El hecho de excusarse por una fatalidad resulta tan raro, que mucho me temo que la mayoría de las veces deberíamos excusarnos por presentar excusas. Nos vemos obligados, no sé, a aplazar una cita y nos enredamos en explicaciones complicadas, a menudo incomprensibles para su destinatario, que lo que menos suele necesitar en este mundo son explicaciones, porque todos andamos un poco saturados de epopeyas ajenas: "Es que, justo a esa hora, tengo que llevar a mi tía Remedios al cardiólogo y..." ¿Y qué? Allá tú con tu tía Remedios, camarada, y allá tu tía Remedios con su corazón, que es el más privado de todos los músculos. "No puedo ir", y basta, y ya vale, porque la excusa no sólo es siempre divagatoria, y a menudo falsa, sino que implica además una especie de arrogancia rebelde con respecto al azar: si conciertas una cita con alguien, lo normal es que algo acabe impidiéndola, porque el azar es una máquina incesante de contratiempos. Lo milagroso es que podamos acudir puntualmente a una cita fijada con una quincena de antelación, pongamos por caso, porque en 15 días pueden ocurrir muchas cosas, demasiadas tal vez: desde un dislocamiento de tobillo hasta una invasión extraterrestre. En la fijación de una cita hay, en fin, una dosis imprudente de optimismo, en buena medida porque cualquier actitud optimista con respecto al futuro conlleva una imprudencia: "Nos vemos el viernes para comer", dices un lunes, sin tener en cuenta la cantidad de imprevistos que pueden surgir entre un lunes y un viernes, porque el fluir del tiempo viene a ser la chistera de un mago burlón y diabólico.

La excusa es una forma de cortesía, pero hay quien comete la descortesía de exigirnos la exégesis de la excusa. "¿Por qué no puedes ir?" Y ahí empieza la vacilación, pues todo el que se excusa de forma detallada titubea, tal vez porque las excusas están hechas de una materia lógica muy frágil: ¿quién puede comprender que anules una cita porque tienes que llevar el perro a la peluquería de perros, en la que tardan más en darte número que en la sanidad pública y humana?, ¿quién va a tomarse en serio la excusa de que tienes un ataque de ciática justo el día en que se casa un pariente tuyo en un cortijo decorado al estilo vienés que está a más de 200 kilómetros de tu casa?, ¿quién va a creerse que te ha salido un flemón justo una hora antes de la gala de fin de curso de tus sobrinos? Todo el que se excusa, en definitiva, miente, por más que diga la verdad. No existen las excusas convincentes: todas son sospechosas. Si no puedes acudir a una comida de negocios o a una cena romántica porque te has muerto, que tus familiares lleven el ataúd al restaurante.
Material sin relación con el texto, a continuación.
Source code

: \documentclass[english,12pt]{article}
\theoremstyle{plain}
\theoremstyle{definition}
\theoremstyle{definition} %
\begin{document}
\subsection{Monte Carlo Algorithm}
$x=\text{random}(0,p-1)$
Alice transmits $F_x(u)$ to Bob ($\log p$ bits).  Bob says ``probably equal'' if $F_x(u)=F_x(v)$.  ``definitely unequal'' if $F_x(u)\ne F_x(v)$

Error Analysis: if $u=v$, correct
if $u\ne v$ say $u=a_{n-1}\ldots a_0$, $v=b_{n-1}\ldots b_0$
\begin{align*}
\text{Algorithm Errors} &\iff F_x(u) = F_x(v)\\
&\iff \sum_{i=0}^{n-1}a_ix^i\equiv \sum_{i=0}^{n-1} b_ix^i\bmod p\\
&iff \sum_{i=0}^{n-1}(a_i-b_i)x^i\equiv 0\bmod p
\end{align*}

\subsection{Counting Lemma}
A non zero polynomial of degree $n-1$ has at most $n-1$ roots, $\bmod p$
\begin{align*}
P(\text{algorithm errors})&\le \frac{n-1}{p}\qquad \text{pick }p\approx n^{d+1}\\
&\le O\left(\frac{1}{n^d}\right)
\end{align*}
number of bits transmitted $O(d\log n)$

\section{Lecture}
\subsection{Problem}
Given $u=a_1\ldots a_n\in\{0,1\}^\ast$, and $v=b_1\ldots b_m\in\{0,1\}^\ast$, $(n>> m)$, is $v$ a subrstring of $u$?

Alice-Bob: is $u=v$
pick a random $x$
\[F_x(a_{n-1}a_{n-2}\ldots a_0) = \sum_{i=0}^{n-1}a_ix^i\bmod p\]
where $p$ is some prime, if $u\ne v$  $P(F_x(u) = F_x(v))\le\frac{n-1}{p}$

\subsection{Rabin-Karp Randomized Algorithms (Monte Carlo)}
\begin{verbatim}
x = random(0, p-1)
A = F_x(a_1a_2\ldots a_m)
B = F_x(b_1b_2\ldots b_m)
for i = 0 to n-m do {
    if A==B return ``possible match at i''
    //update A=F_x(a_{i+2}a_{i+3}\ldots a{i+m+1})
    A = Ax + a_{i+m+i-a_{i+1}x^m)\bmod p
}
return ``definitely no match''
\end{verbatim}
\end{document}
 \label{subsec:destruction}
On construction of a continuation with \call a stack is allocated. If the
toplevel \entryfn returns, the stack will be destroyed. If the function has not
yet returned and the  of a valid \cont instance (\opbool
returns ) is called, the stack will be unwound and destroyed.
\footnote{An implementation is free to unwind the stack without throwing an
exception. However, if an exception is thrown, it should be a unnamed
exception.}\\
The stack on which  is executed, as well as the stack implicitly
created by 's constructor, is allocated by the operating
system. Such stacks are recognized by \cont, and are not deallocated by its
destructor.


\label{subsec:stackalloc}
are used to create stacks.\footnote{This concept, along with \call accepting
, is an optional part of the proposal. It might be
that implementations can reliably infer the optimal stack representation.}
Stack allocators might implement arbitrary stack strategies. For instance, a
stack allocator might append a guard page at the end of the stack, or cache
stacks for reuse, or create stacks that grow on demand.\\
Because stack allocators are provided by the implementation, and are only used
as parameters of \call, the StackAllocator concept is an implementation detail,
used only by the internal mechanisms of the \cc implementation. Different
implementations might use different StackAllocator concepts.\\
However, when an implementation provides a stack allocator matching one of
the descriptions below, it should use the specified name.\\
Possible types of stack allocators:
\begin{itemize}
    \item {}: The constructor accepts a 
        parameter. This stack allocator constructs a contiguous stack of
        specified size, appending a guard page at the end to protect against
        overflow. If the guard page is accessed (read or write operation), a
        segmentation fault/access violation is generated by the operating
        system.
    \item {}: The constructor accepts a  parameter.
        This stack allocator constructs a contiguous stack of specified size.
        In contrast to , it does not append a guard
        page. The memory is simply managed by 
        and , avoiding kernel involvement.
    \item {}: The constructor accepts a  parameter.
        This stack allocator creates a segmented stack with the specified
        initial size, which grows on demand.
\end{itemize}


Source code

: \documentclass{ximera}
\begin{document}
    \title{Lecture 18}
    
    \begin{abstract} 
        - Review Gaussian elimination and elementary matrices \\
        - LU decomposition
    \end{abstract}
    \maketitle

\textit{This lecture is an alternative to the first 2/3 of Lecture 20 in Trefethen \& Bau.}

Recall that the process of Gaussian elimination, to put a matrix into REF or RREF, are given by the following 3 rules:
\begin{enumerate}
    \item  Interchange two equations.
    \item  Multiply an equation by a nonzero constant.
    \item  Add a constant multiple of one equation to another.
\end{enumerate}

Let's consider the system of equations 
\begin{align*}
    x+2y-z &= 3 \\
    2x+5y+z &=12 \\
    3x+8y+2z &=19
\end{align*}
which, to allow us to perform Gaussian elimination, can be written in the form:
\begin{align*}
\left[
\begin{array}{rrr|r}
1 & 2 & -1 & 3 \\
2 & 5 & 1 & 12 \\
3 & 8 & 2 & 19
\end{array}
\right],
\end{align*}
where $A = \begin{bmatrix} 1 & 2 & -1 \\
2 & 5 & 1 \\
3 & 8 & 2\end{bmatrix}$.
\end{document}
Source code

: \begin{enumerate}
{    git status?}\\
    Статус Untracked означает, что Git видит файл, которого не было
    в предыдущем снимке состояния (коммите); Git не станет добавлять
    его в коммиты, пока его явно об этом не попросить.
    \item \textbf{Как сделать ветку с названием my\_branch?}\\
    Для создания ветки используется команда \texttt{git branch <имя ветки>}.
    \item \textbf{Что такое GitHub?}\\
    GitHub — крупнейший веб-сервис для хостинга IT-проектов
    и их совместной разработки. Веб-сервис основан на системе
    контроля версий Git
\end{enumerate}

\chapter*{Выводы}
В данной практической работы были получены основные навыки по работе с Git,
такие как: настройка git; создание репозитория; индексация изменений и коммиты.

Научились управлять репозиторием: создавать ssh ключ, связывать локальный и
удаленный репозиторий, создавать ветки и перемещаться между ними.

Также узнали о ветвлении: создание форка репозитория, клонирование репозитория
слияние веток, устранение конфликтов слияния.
Cuando nos excusamos por algo, por nimio que sea ese algo, nos sentimos despreciables y débiles, unos antihéroes del destino, unos seres incapaces de sujetar con dominio y valentía las riendas de la realidad, que se nos va de las manos a la mínima, como me ha ocurrido, sin ir más lejos, con este artículo, en el que pensaba hablarles de las viviendas de protección oficial, aunque luego ha tomado esta deriva absurda, por lo que les presento mis excusas más desconsoladas, aun sabiendo de sobra la efectividad que tienen las excusas.